Der Kapitän und Silvie haben einen gemeinschaftlichen Haushalt begründet; die Kirche wurde nicht durch ein Verlangen nach überflüssigen Zeremonien belästigt, denn die Kirche beschäftigte sich im siebzehnten Jahrhundert überhaupt nicht mit den Ehen der Schauspieler.

Silvie hat ihren Benvenuto mitgebracht, einen reizenden Jungen, der nun schon vier Jahre alt ist und bereits in Kinderrollen mit großem Erfolg auftritt. Der Kapitän liebt ihn zärtlich und beginnt bereits, ihn für seinen eigenen Sohn zu halten; wenigstens behauptet er bei jeder Gelegenheit, wo Benvenutos Talent gerühmt wird, seine blonden Haare oder sein Mut: »Das hat er von mir geerbt.«

Er ist entschlossen, einen Kapitän aus ihm zu machen. »Mein Vater war auch Kapitän«, pflegt er zu sagen. Aber natürlich kann man in so jugendlichem Alter die Richtung des Talents noch nicht beurteilen, denn schließlich reitet jeder Junge gern auf den Knien seines Vaters.
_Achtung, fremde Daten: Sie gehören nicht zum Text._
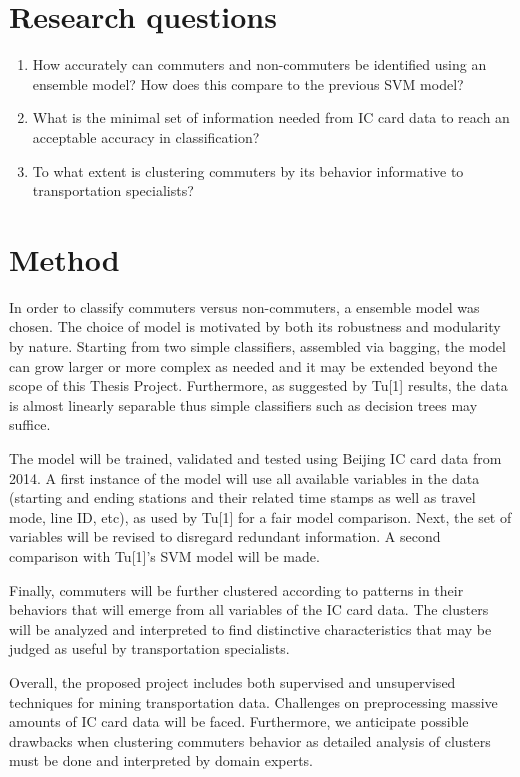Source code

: \documentclass{article}
\begin{document}
\section{Research questions}

\begin{enumerate}
\item How accurately can commuters and non-commuters be identified using an ensemble model? How does this compare to the previous SVM model?
\item What is the minimal set of information needed from IC card data to reach an acceptable accuracy in classification?
\item To what extent is clustering commuters by its behavior informative to transportation specialists? 
\end{enumerate}

\section{Method}
In order to classify commuters versus non-commuters, a ensemble model was chosen. The choice of model is motivated by both its robustness and modularity by nature. Starting from two simple classifiers, assembled via bagging, the model can grow larger or more complex as needed and it may be extended beyond the scope of this Thesis Project. Furthermore, as suggested by Tu[1] results, the data is almost linearly separable thus simple classifiers such as decision trees may suffice. 

The model will be trained, validated and tested using Beijing IC card data from 2014. A first instance of the model will use all available variables in the data (starting and ending stations and their related time stamps as well as travel mode, line ID, etc), as used by Tu[1] for a fair model comparison. Next, the set of variables will be revised to disregard redundant information. A second comparison with Tu[1]'s SVM model will be made. 

Finally, commuters will be further clustered according to patterns in their behaviors that will emerge from all variables of the IC card data. The clusters will be analyzed and interpreted to find distinctive characteristics that may be judged as useful by transportation specialists. 

Overall, the proposed project includes both supervised and unsupervised techniques for mining transportation data. Challenges on preprocessing massive amounts of IC card data will be faced. Furthermore, we anticipate possible drawbacks when clustering commuters behavior as detailed analysis of clusters must be done and interpreted by domain experts. 
\end{document}
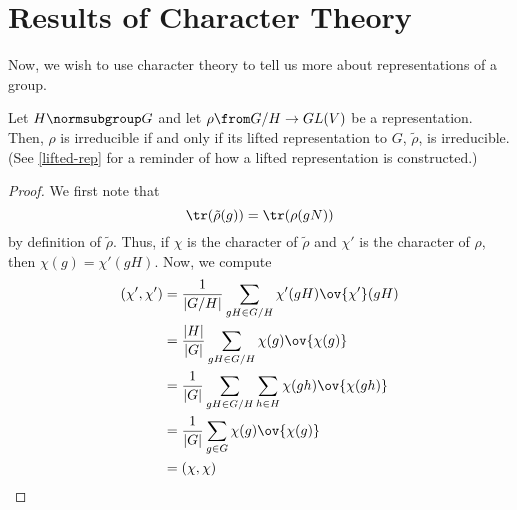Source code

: \documentclass[11pt,leqno,oneside]{amsbook}
\numberwithin{thm}{section}
\begin{document}
\section{Results of Character Theory}
Now, we wish to use character theory to tell us more about
representations of a group. 
\begin{prop}
  Let \(H \normsubgroup G\) and let \(\rho \from G/H \to GL(V)\) be a
  representation. Then, \(\rho\) is irreducible if and only if its
  lifted representation to \(G\), \(\tilde{\rho}\), is
  irreducible. (See \ref{lifted-rep} for a reminder of how a lifted
  representation is constructed.)
\end{prop}
\begin{proof}
  We first note that \[
    \tr(\tilde{\rho}(g)) = \tr(\rho(gN))
  \]
  by definition of \(\tilde{\rho}\). Thus, if \(\chi\) is the
  character of \(\tilde{\rho}\) and \(\chi'\) is the character of
  \(\rho\), then \(\chi(g) = \chi'(gH)\). Now, we compute
  \begin{align*}
    (\chi', \chi') & = \frac{1}{|G/H|} \sum_{gH \in G/H} \chi'(gH)
                     \ov{\chi'}(gH) \\
                   & = \frac{|H|}{|G|} \sum_{gH \in G/H} \chi(g) \ov{\chi(g)} \\
    & = \frac{1}{|G|} \sum_{gH \in G/H} \sum_{h \in H} \chi(gh)
      \ov{\chi(gh)} \\
                   & = \frac{1}{|G|} \sum_{g \in G} \chi(g) \ov{\chi(g)} \\
    & = (\chi, \chi)
  \end{align*}
\end{proof}
\end{document}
Der Kapitän hat schon immer gern Salami gegessen. Er hatte überhaupt von jeher einen guten Appetit. Aber die Gage der beiden ist nicht so hoch, daß die gute Silvie ihm oft das Vergnügen machen könnte, eine Wurst aus der Zeitung zu wickeln, sie am Bindfaden vor ihm baumeln zu lassen und zu fragen: »Was ist das?« Der Kapitän pflegt dann zu erwidern: »Ein Feind, der in Stücke geschnitten werden muß«, und Benvenuto umarmt schmeichelnd sein Bein und bettelt, daß er die Haut auskratzen darf.

Ja, solche Feste kamen vielleicht einmal im Monat vor. Aber seit einiger Zeit hat Silvie einen Salamihändler entdeckt, der fabelhaft billig ist, nein, unglaublich billig. Natürlich hütet sie sich, den andern von der billigen Quelle zu erzählen; denn man weiß ja wohl, wenn die Nachfrage sich erhöht, so steigen die Preise; ihr Salamihändler ist ihr Geheimnis; aber der Kapitän hat jetzt jeden Abend ein Stück Wurst auf seinem Teller.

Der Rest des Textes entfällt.